> _REQUIREMENT_
In the data below, give the number of lines that contain the word "Marshall". Nothing else is needed.

> _INFORMATION SHOWN_
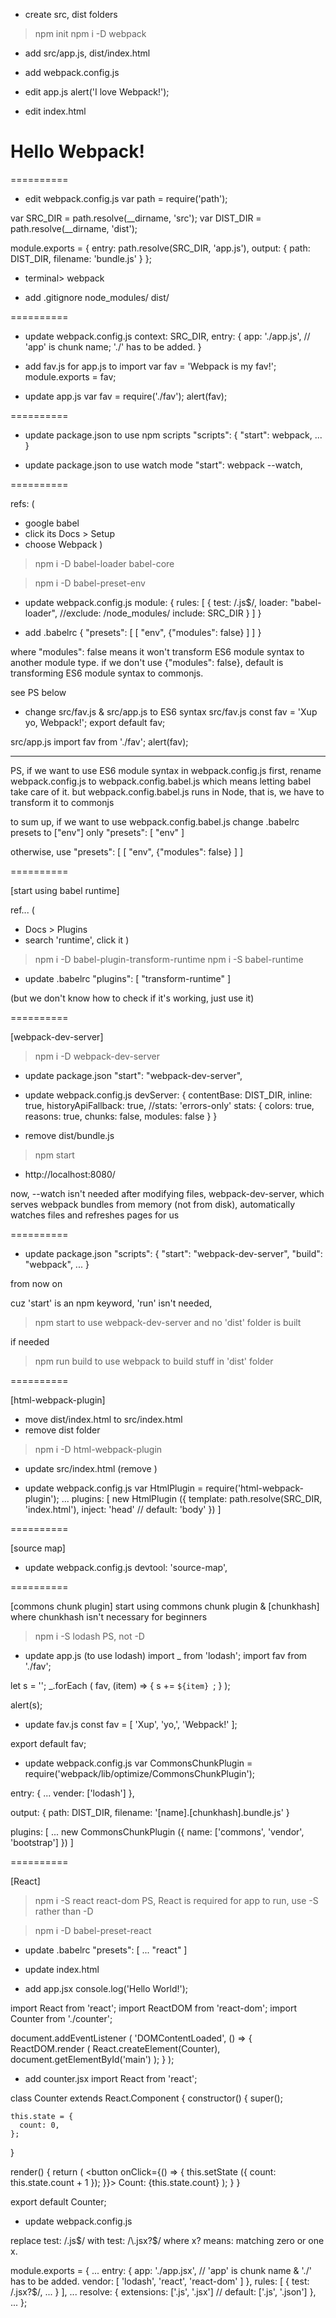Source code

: - create src, dist folders
> npm init
> npm i -D webpack
- add src/app.js, dist/index.html
- add webpack.config.js

- edit app.js
alert('I love Webpack!');

- edit index.html
<!DOCTYPE html>
<html>
  <head>
    <title>Webpack Test</title>
  </head>
  <body>
    <h1>Hello Webpack!</h1>
    <script src='bundle.js'></script>
  </body>
</html>

==========

- edit webpack.config.js
var path = require('path');

var SRC_DIR  = path.resolve(__dirname, 'src');
var DIST_DIR = path.resolve(__dirname, 'dist');

module.exports = {
  entry: path.resolve(SRC_DIR, 'app.js'),
  output: {
    path: DIST_DIR,
    filename: 'bundle.js'
  }
};

- terminal> webpack

- add .gitignore
node_modules/
dist/

==========

- update webpack.config.js
context: SRC_DIR,
entry: {
  app: './app.js', // 'app' is chunk name; './' has to be added.
}

- add fav.js for app.js to import
var fav = 'Webpack is my fav!';
module.exports = fav;

- update app.js
var fav = require('./fav');
alert(fav);

==========

- update package.json to use npm scripts
"scripts": {
  "start": webpack,
  ...
}

- update package.json to use watch mode
"start": webpack --watch,

==========

refs: (
  - google babel
  - click its Docs > Setup
  - choose Webpack
)

> npm i -D babel-loader babel-core

> npm i -D babel-preset-env

- update webpack.config.js
module: {
  rules: [
    {
      test: /\.js$/,
      loader: "babel-loader",
      //exclude: /node_modules/
      include: SRC_DIR
    }
  ]
}

- add .babelrc
{
  "presets": [
    [
      "env",
      {"modules": false}
    ]
  ]
}

where "modules": false means it won't transform ES6 module syntax to another module type.
if we don't use {"modules": false}, default is transforming ES6 module syntax to commonjs.

see PS below

- change src/fav.js & src/app.js to ES6 syntax
src/fav.js
const fav = 'Xup yo, Webpack!';
export default fav;

src/app.js
import fav from './fav';
alert(fav);

----------

PS,
if we want to use ES6 module syntax in webpack.config.js
first, rename webpack.config.js to webpack.config.babel.js
which means letting babel take care of it.
but webpack.config.babel.js runs in Node, that is, we have to transform it to commonjs

to sum up,
if we want to use webpack.config.babel.js
change .babelrc presets to ["env"] only
"presets": [
  "env"
]

otherwise, use
"presets": [
  [
    "env",
    {"modules": false}
  ]
]

==========

[start using babel runtime]

ref... (
  - Docs > Plugins
  - search 'runtime', click it
)

> npm i -D babel-plugin-transform-runtime
> npm i -S babel-runtime

- update .babelrc
"plugins": [
  "transform-runtime"
]

(but we don't know how to check if it's working, just use it)

==========

[webpack-dev-server]

> npm i -D webpack-dev-server

- update package.json
"start": "webpack-dev-server",

- update webpack.config.js
devServer: {
  contentBase: DIST_DIR,
  inline: true,
  historyApiFallback: true,
  //stats: 'errors-only'
  stats: {
    colors:  true,
    reasons: true,
    chunks:  false,
    modules: false
  }
}

- remove dist/bundle.js
> npm start
- http://localhost:8080/

now,
--watch isn't needed
after modifying files,
webpack-dev-server, which serves webpack bundles from memory (not from disk), automatically watches files and refreshes pages for us

==========

- update package.json
"scripts": {
  "start": "webpack-dev-server",
  "build": "webpack",
  ...
}

from now on

cuz 'start' is an npm keyword, 'run' isn't needed,
> npm start
to use webpack-dev-server and no 'dist' folder is built

if needed
> npm run build
to use webpack to build stuff in 'dist' folder

==========

[html-webpack-plugin]

- move dist/index.html to src/index.html
- remove dist folder

> npm i -D html-webpack-plugin

- update src/index.html
(remove <script src='bundle.js'></script>)

- update webpack.config.js
var HtmlPlugin = require('html-webpack-plugin');
...
plugins: [
  new HtmlPlugin ({
    template: path.resolve(SRC_DIR, 'index.html'),
    inject: 'head' // default: 'body'
  })
]

==========

[source map]

- update webpack.config.js
devtool: 'source-map',

==========

[commons chunk plugin]
start using commons chunk plugin
& [chunkhash]
where chunkhash isn't necessary for beginners

> npm i -S lodash
PS, not -D

- update app.js (to use lodash)
import _ from 'lodash';
import fav from './fav';

let s = '';
_.forEach (
  fav,
  (item) => {
    s += `${item} `;
  }
);

alert(s);

- update fav.js
const fav = [
  'Xup',
  'yo,',
  'Webpack!'
];

export default fav;

- update webpack.config.js
var CommonsChunkPlugin = require('webpack/lib/optimize/CommonsChunkPlugin');

entry: {
  ...
  vender: ['lodash']
},

output: {
  path: DIST_DIR,
  filename: '[name].[chunkhash].bundle.js'
}

plugins: [
  ...
  new CommonsChunkPlugin ({
    name: ['commons', 'vendor', 'bootstrap']
  })
]

==========

[React]

> npm i -S react react-dom
PS, React is required for app to run, use -S rather than -D

> npm i -D babel-preset-react

- update .babelrc
"presets": [
  ...
  "react"
]

- update index.html
<div id='main'></div>

- add app.jsx
console.log('Hello World!');

import React    from 'react';
import ReactDOM from 'react-dom';
import Counter  from './counter';

document.addEventListener (
  'DOMContentLoaded',
  () => {
    ReactDOM.render (
      React.createElement(Counter),
      document.getElementById('main')
    );
  }
);

- add counter.jsx
import React from 'react';

class Counter extends React.Component {
  constructor() {
    super();

    this.state = {
      count: 0,
    };
  }

  render() {
    return (
      <button
        onClick={() => {
          this.setState ({
            count: this.state.count + 1
          });
        }}>
        Count: {this.state.count}
      </button>
    );
  }
}

export default Counter;

- update webpack.config.js

replace test: /\.js$/
with test: /\.jsx?$/
where x? means: matching zero or one x.

module.exports = {
  ...
  entry: {
    app: './app.jsx', // 'app' is chunk name & './' has to be added.
    vendor: [
      'lodash',
      'react', 'react-dom'
    ]
  },
  rules: [
    {
      test: /\.jsx?$/,
      ...
    }
  ],
  ...
  resolve: {
    extensions: ['.js', '.jsx'] // default: ['.js', '.json']
  },
  ...
};
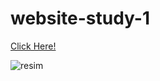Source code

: # website-study-1


[Click Here!](https://selman-s.github.io/website-study-1/)


![resim](https://user-images.githubusercontent.com/97898216/165979981-54999fbb-ec43-436b-81d8-04aa805929d9.png)
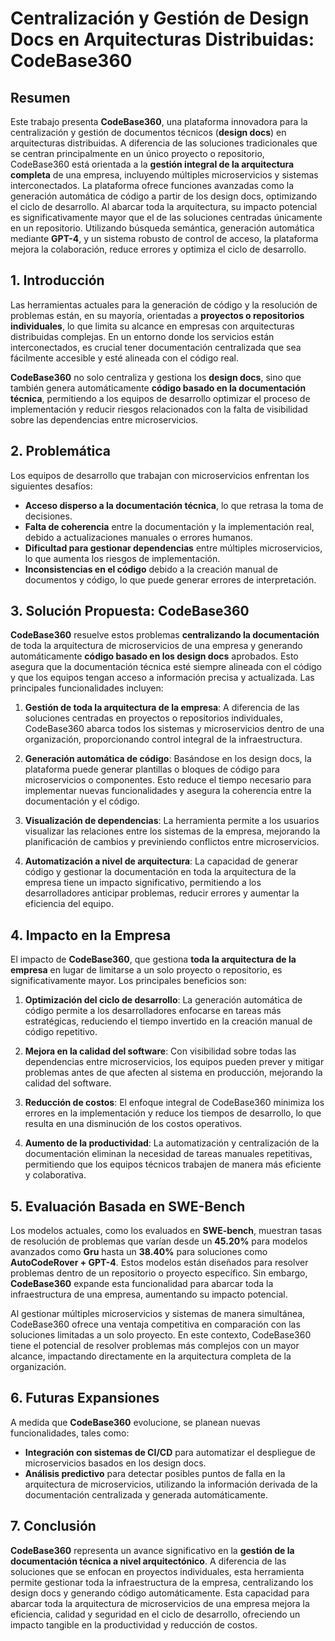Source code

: 
# Centralización y Gestión de Design Docs en Arquitecturas Distribuidas: CodeBase360

## Resumen

Este trabajo presenta **CodeBase360**, una plataforma innovadora para la centralización y gestión de documentos técnicos (**design docs**) en arquitecturas distribuidas. A diferencia de las soluciones tradicionales que se centran principalmente en un único proyecto o repositorio, CodeBase360 está orientada a la **gestión integral de la arquitectura completa** de una empresa, incluyendo múltiples microservicios y sistemas interconectados. La plataforma ofrece funciones avanzadas como la generación automática de código a partir de los design docs, optimizando el ciclo de desarrollo. Al abarcar toda la arquitectura, su impacto potencial es significativamente mayor que el de las soluciones centradas únicamente en un repositorio. Utilizando búsqueda semántica, generación automática mediante **GPT-4**, y un sistema robusto de control de acceso, la plataforma mejora la colaboración, reduce errores y optimiza el ciclo de desarrollo.

## 1. Introducción

Las herramientas actuales para la generación de código y la resolución de problemas están, en su mayoría, orientadas a **proyectos o repositorios individuales**, lo que limita su alcance en empresas con arquitecturas distribuidas complejas. En un entorno donde los servicios están interconectados, es crucial tener documentación centralizada que sea fácilmente accesible y esté alineada con el código real.

**CodeBase360** no solo centraliza y gestiona los **design docs**, sino que también genera automáticamente **código basado en la documentación técnica**, permitiendo a los equipos de desarrollo optimizar el proceso de implementación y reducir riesgos relacionados con la falta de visibilidad sobre las dependencias entre microservicios.

## 2. Problemática

Los equipos de desarrollo que trabajan con microservicios enfrentan los siguientes desafíos:
- **Acceso disperso a la documentación técnica**, lo que retrasa la toma de decisiones.
- **Falta de coherencia** entre la documentación y la implementación real, debido a actualizaciones manuales o errores humanos.
- **Dificultad para gestionar dependencias** entre múltiples microservicios, lo que aumenta los riesgos de implementación.
- **Inconsistencias en el código** debido a la creación manual de documentos y código, lo que puede generar errores de interpretación.

## 3. Solución Propuesta: CodeBase360

**CodeBase360** resuelve estos problemas **centralizando la documentación** de toda la arquitectura de microservicios de una empresa y generando automáticamente **código basado en los design docs** aprobados. Esto asegura que la documentación técnica esté siempre alineada con el código y que los equipos tengan acceso a información precisa y actualizada. Las principales funcionalidades incluyen:

1. **Gestión de toda la arquitectura de la empresa**: A diferencia de las soluciones centradas en proyectos o repositorios individuales, CodeBase360 abarca todos los sistemas y microservicios dentro de una organización, proporcionando control integral de la infraestructura.

2. **Generación automática de código**: Basándose en los design docs, la plataforma puede generar plantillas o bloques de código para microservicios o componentes. Esto reduce el tiempo necesario para implementar nuevas funcionalidades y asegura la coherencia entre la documentación y el código.

3. **Visualización de dependencias**: La herramienta permite a los usuarios visualizar las relaciones entre los sistemas de la empresa, mejorando la planificación de cambios y previniendo conflictos entre microservicios.

4. **Automatización a nivel de arquitectura**: La capacidad de generar código y gestionar la documentación en toda la arquitectura de la empresa tiene un impacto significativo, permitiendo a los desarrolladores anticipar problemas, reducir errores y aumentar la eficiencia del equipo.

## 4. Impacto en la Empresa

El impacto de **CodeBase360**, que gestiona **toda la arquitectura de la empresa** en lugar de limitarse a un solo proyecto o repositorio, es significativamente mayor. Los principales beneficios son:

1. **Optimización del ciclo de desarrollo**: La generación automática de código permite a los desarrolladores enfocarse en tareas más estratégicas, reduciendo el tiempo invertido en la creación manual de código repetitivo.

2. **Mejora en la calidad del software**: Con visibilidad sobre todas las dependencias entre microservicios, los equipos pueden prever y mitigar problemas antes de que afecten al sistema en producción, mejorando la calidad del software.

3. **Reducción de costos**: El enfoque integral de CodeBase360 minimiza los errores en la implementación y reduce los tiempos de desarrollo, lo que resulta en una disminución de los costos operativos.

4. **Aumento de la productividad**: La automatización y centralización de la documentación eliminan la necesidad de tareas manuales repetitivas, permitiendo que los equipos técnicos trabajen de manera más eficiente y colaborativa.

## 5. Evaluación Basada en SWE-Bench

Los modelos actuales, como los evaluados en **SWE-bench**, muestran tasas de resolución de problemas que varían desde un **45.20%** para modelos avanzados como **Gru** hasta un **38.40%** para soluciones como **AutoCodeRover + GPT-4**. Estos modelos están diseñados para resolver problemas dentro de un repositorio o proyecto específico. Sin embargo, **CodeBase360** expande esta funcionalidad para abarcar toda la infraestructura de una empresa, aumentando su impacto potencial.

Al gestionar múltiples microservicios y sistemas de manera simultánea, CodeBase360 ofrece una ventaja competitiva en comparación con las soluciones limitadas a un solo proyecto. En este contexto, CodeBase360 tiene el potencial de resolver problemas más complejos con un mayor alcance, impactando directamente en la arquitectura completa de la organización.

## 6. Futuras Expansiones

A medida que **CodeBase360** evolucione, se planean nuevas funcionalidades, tales como:
- **Integración con sistemas de CI/CD** para automatizar el despliegue de microservicios basados en los design docs.
- **Análisis predictivo** para detectar posibles puntos de falla en la arquitectura de microservicios, utilizando la información derivada de la documentación centralizada y generada automáticamente.
  
## 7. Conclusión

**CodeBase360** representa un avance significativo en la **gestión de la documentación técnica a nivel arquitectónico**. A diferencia de las soluciones que se enfocan en proyectos individuales, esta herramienta permite gestionar toda la infraestructura de la empresa, centralizando los design docs y generando código automáticamente. Esta capacidad para abarcar toda la arquitectura de microservicios de una empresa mejora la eficiencia, calidad y seguridad en el ciclo de desarrollo, ofreciendo un impacto tangible en la productividad y reducción de costos.
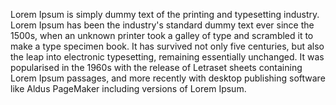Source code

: Lorem Ipsum is simply dummy text of the printing and typesetting industry. Lorem Ipsum has been the industry's
standard dummy text ever since the 1500s, when an unknown printer took a galley of type and scrambled it to make a
type specimen book. It has survived not only five centuries, but also the leap into electronic typesetting, remaining
essentially unchanged. It was popularised in the 1960s with the release of Letraset sheets containing Lorem
Ipsum passages, and more recently with desktop publishing software like Aldus PageMaker including versions
of Lorem Ipsum.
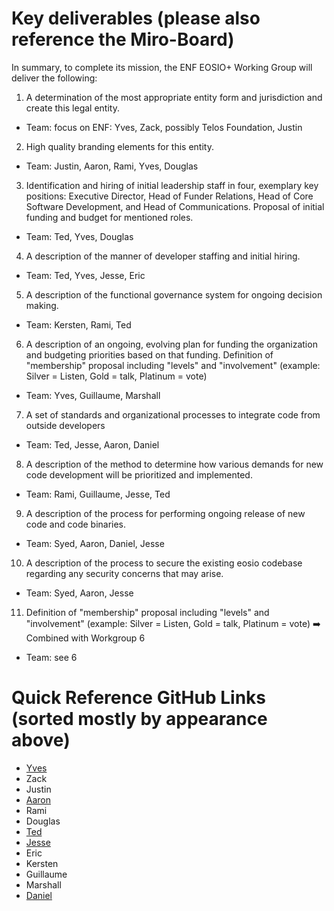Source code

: # Key deliverables (please also reference the Miro-Board)

In summary, to complete its mission, the ENF EOSIO+ Working Group will deliver the following:

1. A determination of the most appropriate entity form and jurisdiction and create this legal entity.

- Team: focus on ENF: Yves, Zack, possibly Telos Foundation, Justin

2. High quality branding elements for this entity.

- Team: Justin, Aaron, Rami, Yves, Douglas

3. Identification and hiring of initial leadership staff in four, exemplary key positions: Executive Director, Head of Funder Relations, Head of Core Software Development, and Head of Communications. Proposal of initial funding and budget for mentioned roles.

- Team: Ted, Yves, Douglas

4. A description of the manner of developer staffing and initial hiring.

- Team: Ted, Yves, Jesse, Eric

5. A description of the functional governance system for ongoing decision making.

- Team: Kersten, Rami, Ted

6. A description of an ongoing, evolving plan for funding the organization and budgeting priorities based on that funding. Definition of &quot;membership&quot; proposal including &quot;levels&quot; and &quot;involvement&quot; (example: Silver = Listen, Gold = talk, Platinum = vote)

- Team: Yves, Guillaume, Marshall

7. A set of standards and organizational processes to integrate code from outside developers

-  Team: Ted, Jesse, Aaron, Daniel

8. A description of the method to determine how various demands for new code development will be prioritized and implemented.

- Team: Rami, Guillaume, Jesse, Ted

9. A description of the process for performing ongoing release of new code and code binaries.

- Team: Syed, Aaron, Daniel, Jesse

10. A description of the process to secure the existing eosio codebase regarding any security concerns that may arise.

- Team: Syed, Aaron, Jesse

11. Definition of &quot;membership&quot; proposal including &quot;levels&quot; and &quot;involvement&quot; (example: Silver = Listen, Gold = talk, Platinum = vote) :arrow_right: Combined with Workgroup 6

- Team: see 6

# Quick Reference GitHub Links (sorted mostly by appearance above)

- [Yves](https://github.com/yveslarose)
- Zack
- Justin
- [Aaron](https://github.com/aaroncox)
- Rami
- Douglas
- [Ted](https://github.com/tedcahalleos)
- [Jesse](https://github.com/poplexity)
- Eric
- Kersten
- Guillaume
- Marshall
- [Daniel](https://github.com/chillsauce)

> _RESULT OF THE TASK_
2